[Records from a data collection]

---*---

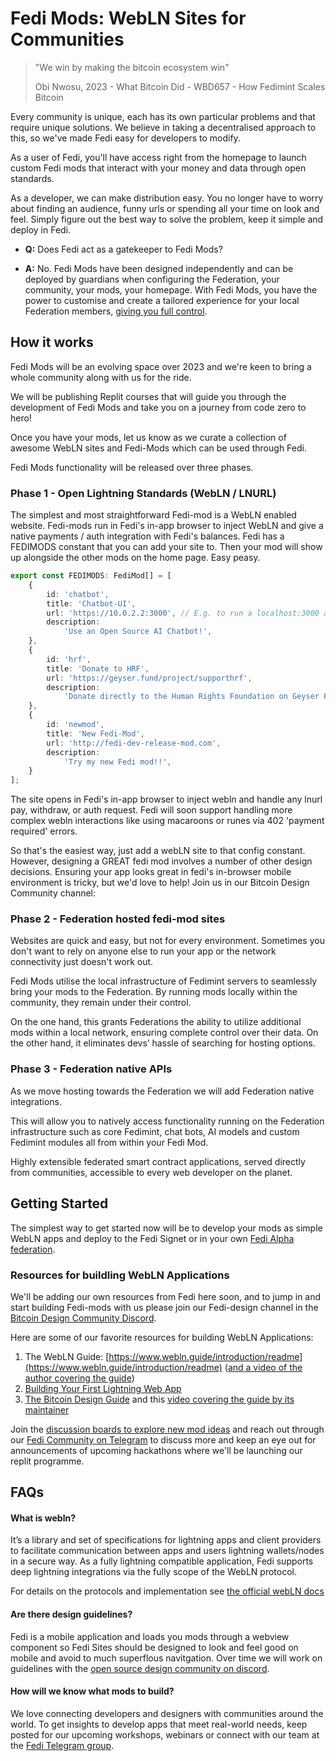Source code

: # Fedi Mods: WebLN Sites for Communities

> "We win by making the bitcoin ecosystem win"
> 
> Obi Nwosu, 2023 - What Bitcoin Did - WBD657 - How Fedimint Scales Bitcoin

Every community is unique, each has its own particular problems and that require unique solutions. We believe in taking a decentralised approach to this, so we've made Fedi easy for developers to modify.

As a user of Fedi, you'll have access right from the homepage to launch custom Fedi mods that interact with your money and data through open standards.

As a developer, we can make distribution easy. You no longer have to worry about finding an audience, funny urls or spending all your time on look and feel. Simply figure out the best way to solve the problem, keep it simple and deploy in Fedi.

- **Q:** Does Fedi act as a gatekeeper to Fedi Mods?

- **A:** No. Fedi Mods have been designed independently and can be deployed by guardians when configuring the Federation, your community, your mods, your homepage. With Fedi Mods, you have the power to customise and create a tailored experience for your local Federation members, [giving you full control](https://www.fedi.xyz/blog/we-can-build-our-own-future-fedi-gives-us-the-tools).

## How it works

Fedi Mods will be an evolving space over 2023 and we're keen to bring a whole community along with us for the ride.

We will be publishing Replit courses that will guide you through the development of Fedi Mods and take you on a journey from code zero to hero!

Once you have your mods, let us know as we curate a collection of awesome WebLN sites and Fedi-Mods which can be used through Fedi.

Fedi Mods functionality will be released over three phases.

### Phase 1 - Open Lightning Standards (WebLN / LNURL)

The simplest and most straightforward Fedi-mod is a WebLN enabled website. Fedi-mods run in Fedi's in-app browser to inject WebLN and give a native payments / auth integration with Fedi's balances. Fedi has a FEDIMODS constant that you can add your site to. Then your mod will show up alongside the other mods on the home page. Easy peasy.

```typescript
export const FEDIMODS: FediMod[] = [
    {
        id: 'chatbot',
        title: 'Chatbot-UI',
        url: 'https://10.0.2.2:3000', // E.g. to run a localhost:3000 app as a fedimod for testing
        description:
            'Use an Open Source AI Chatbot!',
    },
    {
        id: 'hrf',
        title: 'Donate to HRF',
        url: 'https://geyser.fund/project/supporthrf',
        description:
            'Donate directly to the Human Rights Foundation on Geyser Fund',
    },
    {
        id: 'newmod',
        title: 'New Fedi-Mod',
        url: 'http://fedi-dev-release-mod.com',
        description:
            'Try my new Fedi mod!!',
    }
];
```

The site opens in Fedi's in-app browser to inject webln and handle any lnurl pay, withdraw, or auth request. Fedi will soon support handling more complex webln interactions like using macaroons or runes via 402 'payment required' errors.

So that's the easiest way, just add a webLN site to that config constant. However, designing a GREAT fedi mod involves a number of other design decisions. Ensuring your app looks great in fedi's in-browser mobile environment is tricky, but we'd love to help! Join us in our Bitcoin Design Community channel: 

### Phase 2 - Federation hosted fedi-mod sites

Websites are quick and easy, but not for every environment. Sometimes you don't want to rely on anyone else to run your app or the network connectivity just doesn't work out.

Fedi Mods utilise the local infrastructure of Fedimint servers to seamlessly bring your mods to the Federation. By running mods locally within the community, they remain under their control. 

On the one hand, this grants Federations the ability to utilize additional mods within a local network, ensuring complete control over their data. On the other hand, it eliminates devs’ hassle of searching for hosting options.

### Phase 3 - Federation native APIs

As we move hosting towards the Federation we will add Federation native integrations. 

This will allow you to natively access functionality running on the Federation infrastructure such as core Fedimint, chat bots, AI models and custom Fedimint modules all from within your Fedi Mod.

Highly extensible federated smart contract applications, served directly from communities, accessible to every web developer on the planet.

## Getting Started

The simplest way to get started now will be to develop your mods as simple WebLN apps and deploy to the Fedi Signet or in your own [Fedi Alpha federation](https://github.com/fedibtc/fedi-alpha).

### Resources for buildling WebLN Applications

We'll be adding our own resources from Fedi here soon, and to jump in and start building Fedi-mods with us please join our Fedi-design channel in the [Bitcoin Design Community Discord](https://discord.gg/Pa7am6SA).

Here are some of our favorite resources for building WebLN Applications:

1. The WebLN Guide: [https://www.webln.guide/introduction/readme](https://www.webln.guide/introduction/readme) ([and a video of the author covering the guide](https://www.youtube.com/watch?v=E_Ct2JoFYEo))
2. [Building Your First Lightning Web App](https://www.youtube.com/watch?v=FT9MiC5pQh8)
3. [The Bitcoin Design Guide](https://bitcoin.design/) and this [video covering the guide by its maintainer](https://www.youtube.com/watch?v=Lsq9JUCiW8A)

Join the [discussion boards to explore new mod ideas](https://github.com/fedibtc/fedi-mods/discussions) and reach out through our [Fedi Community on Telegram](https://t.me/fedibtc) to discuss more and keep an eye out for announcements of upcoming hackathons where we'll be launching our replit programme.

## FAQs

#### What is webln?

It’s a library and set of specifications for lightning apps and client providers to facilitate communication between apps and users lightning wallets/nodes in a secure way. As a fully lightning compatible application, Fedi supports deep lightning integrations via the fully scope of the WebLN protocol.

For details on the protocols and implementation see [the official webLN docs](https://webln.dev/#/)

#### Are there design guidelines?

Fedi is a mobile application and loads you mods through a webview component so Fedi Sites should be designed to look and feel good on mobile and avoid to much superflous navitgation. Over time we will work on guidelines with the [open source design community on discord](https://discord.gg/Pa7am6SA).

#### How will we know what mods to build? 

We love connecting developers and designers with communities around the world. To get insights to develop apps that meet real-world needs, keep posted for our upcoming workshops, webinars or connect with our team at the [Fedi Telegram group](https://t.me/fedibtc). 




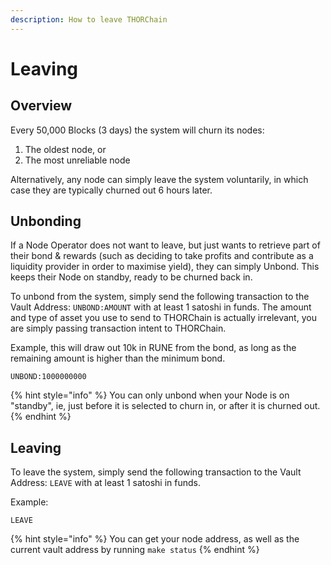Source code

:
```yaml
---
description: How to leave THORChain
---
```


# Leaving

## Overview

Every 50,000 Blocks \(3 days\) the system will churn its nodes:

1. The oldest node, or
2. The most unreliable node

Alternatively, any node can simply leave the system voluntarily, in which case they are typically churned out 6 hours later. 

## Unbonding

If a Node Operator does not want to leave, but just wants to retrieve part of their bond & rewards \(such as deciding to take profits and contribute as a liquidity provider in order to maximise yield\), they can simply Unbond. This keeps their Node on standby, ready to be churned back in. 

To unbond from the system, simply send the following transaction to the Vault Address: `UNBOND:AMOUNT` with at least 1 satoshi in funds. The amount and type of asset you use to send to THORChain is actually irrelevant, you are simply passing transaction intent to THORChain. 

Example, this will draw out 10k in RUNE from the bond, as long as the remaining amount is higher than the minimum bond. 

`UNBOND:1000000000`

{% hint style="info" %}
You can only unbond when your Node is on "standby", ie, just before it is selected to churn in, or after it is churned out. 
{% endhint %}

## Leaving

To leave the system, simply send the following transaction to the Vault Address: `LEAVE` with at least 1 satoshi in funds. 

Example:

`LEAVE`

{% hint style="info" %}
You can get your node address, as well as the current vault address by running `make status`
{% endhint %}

---*---

What is needed:
Go through the records above and copy each line where "title" is found.

Exercise solution:
        title: 'Chatbot-UI',
        title: 'Donate to HRF',
        title: 'New Fedi-Mod',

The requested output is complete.